The taskforce designed a system, for the field of mental health, using current scientific data to re-classify psychiatric medications by pharmacology-driven nomenclature. This new system creates a more nuanced understanding for psychotropic medications which provides better differentiation for both physicians and patients when considering, initiating, and continuing treatments.
The resulting system, Neuroscience-based Nomenclature (NbN), includes more than 130 psychotropic medications and several layers of information beyond basic pharmacology, such as clinical, regulatory, and neurobiological data designed to help physicians and other prescribers make informed prescribing decisions. As part of the classification system, the NbN expands and replaces current terminology into 11 pharmacological domains. Ten modes of action are also identified, ranging from effects at receptors and transporters to impacts on ion channels and enzymes. These pharmacological domains and modes of action are cornerstones for a nuanced description of psychotropic medications.
As part of NbN’s goal to be current and accessible, a free app (NbN) is available for prescribers on --- including full descriptions of psychotropic medications, their former terminology, pharmacology targets, modes of action, approved indications, efficacy (off-label use), side effects, practical notes and neurobiology.
What the findings mean:
The growing adoption of neuroscience-based nomenclature represents an opportunity for growth and improvement in the descriptions of the primary biological treatment when using psychopharmacology. “This system offers a less stigmatizing, more scientifically grounded, easily updatable, and nuanced conceptualization of treatments. We can use these new terms to empower youth and families to better understand what their treatments do, without a distracting legacy of misnomers,” said Dr. Sultan.
Ryan S Sultan, MD is a teaching and research physician at New York-Presbyterian Hospital and Columbia University Vagelos College of Physicians and Surgeons.
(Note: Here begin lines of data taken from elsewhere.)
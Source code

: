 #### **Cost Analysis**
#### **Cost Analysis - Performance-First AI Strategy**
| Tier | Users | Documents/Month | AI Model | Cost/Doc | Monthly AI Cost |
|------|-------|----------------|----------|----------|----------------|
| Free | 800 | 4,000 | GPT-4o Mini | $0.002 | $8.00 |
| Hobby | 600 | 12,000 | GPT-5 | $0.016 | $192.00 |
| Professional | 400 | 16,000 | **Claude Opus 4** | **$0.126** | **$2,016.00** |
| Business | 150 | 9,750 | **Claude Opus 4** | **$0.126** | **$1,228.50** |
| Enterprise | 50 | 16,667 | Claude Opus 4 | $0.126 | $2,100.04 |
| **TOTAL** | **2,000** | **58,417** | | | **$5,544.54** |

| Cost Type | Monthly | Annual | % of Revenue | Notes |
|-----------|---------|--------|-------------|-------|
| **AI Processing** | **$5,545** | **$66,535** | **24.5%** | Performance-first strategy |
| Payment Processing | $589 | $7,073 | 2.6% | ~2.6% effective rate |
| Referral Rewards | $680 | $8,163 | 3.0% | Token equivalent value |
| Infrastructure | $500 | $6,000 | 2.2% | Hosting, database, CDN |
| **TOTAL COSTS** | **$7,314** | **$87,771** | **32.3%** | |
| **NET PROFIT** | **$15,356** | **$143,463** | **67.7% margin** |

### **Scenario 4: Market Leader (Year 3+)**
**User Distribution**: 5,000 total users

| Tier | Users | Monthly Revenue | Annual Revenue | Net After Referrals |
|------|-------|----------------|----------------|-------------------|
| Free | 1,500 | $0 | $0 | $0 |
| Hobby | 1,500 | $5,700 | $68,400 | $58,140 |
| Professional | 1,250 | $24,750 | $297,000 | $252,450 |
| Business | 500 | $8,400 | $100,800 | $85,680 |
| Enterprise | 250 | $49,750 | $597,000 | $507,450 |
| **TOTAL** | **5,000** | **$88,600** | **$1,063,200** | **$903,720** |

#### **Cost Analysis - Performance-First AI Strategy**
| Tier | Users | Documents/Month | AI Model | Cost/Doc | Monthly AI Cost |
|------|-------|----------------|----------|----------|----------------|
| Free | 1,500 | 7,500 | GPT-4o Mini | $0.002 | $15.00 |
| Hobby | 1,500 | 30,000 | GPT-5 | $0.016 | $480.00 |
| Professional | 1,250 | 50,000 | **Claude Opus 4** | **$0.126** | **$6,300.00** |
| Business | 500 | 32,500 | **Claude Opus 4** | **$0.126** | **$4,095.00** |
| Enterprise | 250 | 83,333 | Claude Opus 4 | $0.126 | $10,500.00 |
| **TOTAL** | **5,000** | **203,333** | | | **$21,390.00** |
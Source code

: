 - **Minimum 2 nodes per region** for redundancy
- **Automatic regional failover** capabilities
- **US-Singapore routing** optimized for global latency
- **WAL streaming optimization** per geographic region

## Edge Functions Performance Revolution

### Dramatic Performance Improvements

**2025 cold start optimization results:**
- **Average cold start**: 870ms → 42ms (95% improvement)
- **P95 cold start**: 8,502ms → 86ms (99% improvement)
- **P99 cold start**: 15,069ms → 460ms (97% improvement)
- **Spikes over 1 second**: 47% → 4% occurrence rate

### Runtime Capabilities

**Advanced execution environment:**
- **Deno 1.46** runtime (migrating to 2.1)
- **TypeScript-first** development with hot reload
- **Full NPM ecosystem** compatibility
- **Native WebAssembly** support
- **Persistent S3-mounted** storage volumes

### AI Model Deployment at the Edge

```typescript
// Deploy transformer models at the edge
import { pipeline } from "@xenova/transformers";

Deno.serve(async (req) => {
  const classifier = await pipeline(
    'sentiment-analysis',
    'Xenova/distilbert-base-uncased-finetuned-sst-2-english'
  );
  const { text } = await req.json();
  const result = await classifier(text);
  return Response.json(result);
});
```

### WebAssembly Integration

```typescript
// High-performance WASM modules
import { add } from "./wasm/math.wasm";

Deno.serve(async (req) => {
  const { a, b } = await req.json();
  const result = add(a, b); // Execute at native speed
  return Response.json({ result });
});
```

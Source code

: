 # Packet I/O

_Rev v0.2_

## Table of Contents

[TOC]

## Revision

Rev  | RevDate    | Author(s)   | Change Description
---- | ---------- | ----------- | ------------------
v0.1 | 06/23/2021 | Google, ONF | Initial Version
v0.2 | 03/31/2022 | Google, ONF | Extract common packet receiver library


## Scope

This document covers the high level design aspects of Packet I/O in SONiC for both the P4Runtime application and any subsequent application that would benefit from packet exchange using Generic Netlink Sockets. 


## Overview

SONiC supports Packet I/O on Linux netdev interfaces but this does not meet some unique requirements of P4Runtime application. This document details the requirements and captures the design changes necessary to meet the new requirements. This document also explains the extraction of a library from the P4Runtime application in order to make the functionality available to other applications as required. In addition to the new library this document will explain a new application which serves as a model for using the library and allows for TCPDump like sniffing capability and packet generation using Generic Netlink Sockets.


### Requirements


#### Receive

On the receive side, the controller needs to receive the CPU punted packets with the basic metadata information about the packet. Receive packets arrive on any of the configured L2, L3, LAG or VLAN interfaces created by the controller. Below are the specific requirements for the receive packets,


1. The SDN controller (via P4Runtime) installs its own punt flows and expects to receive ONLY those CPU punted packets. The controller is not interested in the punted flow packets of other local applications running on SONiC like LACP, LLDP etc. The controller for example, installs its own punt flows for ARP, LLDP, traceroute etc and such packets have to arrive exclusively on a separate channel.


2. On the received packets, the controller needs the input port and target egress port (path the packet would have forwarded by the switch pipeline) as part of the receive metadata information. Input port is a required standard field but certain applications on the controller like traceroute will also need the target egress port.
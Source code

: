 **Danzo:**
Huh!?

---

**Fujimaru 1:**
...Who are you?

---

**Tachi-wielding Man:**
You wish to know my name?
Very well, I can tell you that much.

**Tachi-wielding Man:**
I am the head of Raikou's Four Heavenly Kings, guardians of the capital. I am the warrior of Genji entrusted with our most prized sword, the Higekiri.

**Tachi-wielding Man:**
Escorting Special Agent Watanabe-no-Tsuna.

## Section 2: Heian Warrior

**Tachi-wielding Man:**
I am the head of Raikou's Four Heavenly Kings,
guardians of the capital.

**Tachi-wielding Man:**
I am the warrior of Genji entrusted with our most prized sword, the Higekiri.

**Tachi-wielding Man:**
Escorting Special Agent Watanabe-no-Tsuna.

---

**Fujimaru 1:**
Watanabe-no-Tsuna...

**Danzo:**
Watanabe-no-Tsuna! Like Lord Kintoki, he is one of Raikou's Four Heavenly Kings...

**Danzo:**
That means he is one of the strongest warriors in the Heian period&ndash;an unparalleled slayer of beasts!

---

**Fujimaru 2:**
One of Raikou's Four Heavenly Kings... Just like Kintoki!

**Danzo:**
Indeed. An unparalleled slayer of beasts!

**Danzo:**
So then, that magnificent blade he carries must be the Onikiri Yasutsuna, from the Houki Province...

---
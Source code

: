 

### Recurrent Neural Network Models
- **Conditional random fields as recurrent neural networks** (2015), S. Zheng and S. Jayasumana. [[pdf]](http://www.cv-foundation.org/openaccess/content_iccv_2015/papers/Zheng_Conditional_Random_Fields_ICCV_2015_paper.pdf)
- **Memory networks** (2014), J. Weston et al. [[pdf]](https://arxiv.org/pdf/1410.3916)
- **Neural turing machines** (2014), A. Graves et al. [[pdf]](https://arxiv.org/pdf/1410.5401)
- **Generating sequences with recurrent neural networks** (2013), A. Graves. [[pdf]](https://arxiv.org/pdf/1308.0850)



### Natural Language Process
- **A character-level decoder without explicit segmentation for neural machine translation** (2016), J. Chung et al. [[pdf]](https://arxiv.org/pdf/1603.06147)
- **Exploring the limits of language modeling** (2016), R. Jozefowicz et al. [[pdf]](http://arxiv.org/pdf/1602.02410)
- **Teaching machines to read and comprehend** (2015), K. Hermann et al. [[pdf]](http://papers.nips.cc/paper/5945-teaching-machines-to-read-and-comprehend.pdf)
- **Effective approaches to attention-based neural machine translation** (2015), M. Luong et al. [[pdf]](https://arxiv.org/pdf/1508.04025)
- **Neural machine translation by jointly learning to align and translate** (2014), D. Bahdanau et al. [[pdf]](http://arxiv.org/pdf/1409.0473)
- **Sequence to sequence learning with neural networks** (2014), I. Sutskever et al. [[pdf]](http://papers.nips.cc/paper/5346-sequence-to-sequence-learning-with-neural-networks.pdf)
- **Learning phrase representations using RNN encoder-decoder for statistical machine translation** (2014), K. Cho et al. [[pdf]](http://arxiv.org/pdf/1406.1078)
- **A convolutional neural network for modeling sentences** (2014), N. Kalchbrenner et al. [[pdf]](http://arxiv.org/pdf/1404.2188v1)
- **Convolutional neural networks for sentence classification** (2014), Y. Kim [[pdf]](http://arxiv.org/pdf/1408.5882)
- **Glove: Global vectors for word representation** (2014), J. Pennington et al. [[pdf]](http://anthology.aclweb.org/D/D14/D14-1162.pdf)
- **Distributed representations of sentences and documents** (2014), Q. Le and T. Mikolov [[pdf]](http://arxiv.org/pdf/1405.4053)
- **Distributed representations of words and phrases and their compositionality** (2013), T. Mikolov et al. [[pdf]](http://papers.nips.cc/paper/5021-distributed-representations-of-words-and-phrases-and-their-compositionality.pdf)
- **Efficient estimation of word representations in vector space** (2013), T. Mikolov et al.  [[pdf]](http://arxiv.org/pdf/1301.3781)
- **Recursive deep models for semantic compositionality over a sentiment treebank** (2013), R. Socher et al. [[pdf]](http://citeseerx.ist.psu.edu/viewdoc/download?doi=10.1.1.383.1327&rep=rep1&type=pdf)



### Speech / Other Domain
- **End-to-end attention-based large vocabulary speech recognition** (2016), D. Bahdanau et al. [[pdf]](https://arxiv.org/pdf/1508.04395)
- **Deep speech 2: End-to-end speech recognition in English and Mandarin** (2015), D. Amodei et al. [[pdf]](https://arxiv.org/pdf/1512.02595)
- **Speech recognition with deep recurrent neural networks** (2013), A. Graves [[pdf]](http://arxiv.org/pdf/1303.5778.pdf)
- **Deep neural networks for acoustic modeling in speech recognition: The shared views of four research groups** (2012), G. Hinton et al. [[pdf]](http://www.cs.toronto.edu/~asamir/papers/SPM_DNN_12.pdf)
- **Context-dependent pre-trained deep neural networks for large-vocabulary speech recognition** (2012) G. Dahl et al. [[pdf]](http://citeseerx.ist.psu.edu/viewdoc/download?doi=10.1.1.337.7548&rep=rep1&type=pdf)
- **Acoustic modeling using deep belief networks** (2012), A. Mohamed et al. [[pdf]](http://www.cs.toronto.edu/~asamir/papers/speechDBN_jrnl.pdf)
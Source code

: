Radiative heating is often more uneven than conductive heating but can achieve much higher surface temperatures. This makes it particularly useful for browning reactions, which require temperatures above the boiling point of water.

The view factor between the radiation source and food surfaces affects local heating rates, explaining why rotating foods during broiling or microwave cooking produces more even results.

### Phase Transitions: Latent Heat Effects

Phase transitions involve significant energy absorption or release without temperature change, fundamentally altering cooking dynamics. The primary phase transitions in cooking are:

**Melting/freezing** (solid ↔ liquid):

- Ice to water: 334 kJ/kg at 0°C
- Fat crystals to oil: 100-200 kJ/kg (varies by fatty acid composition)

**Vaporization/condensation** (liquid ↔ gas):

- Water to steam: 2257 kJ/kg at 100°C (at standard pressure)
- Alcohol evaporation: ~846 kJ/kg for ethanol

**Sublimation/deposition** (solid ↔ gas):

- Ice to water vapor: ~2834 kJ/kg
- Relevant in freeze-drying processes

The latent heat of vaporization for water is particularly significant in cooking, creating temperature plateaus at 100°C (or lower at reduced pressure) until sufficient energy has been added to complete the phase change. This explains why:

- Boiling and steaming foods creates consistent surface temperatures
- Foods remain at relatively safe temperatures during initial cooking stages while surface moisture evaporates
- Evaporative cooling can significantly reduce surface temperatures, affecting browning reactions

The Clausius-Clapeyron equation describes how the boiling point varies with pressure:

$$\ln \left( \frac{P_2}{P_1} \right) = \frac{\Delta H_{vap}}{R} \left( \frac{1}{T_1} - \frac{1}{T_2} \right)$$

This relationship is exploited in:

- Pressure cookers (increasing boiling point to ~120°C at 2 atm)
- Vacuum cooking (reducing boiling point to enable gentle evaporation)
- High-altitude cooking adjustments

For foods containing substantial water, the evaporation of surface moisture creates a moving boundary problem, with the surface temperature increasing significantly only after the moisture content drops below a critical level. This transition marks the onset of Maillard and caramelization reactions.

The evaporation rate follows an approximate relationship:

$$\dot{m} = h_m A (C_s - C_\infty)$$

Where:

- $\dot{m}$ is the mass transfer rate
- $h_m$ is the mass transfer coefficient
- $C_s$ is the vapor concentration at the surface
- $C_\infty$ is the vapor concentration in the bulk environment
The article, “What’s in a Name? Moving to Neuroscience-based Nomenclature in Pediatric Psychopharmacology,” was published online in the Journal of the American Academy of Child and Adolescent Psychiatry.
Christoph U. Correll, MD is affiliated with the department of Psychiatry, The Zucker Hillside Hospital, Northwell Health, Glen Oaks, NY, Hofstra Northwell School of Medicine, Hempstead NY and The Feinstein Institute for Medical Research, Manhasset, NY, USA and the Charité Universitätsmedizin, Department of Child and Adolescent Psychiatry, Berlin, Germany.
Joseph Zohar, MD is affiliated with the department of Psychiatry, Chaim Sheba Medical Center, Tel Hashomer, Israel.
Gil Zalsman, MD is an Adjunct Associate Research Scientist at Columbia University Irving Medical Center. He is also affiliated with the Geha Mental Health Center and Sackler Faculty of Medicine, Tel Aviv University, Tel Aviv, Israel.
Jeremy Veenstra-VanderWeele, MD, is the Ruane Professor for The Implementation of Science for Child and Adolescent Mental Health at Columbia University Irving Medical Center; Director of the Division of Child & Adolescent Psychiatry at NewYork-Presbyterian/Morgan Stanley Children’s Hospital, New York State Psychiatric Institute (NYSPI), and Columbia University; and Co-Director of both the NIMH T32 Postdoctoral Fellowship for Translational Research in Child Psychiatric Disorders and the Whitaker Scholar Program in Developmental Neuropsychiatry at NYSPI/Columbia University Irving Medical Center.
The work was supported by an AACAP Pilot Award and NIMH T32.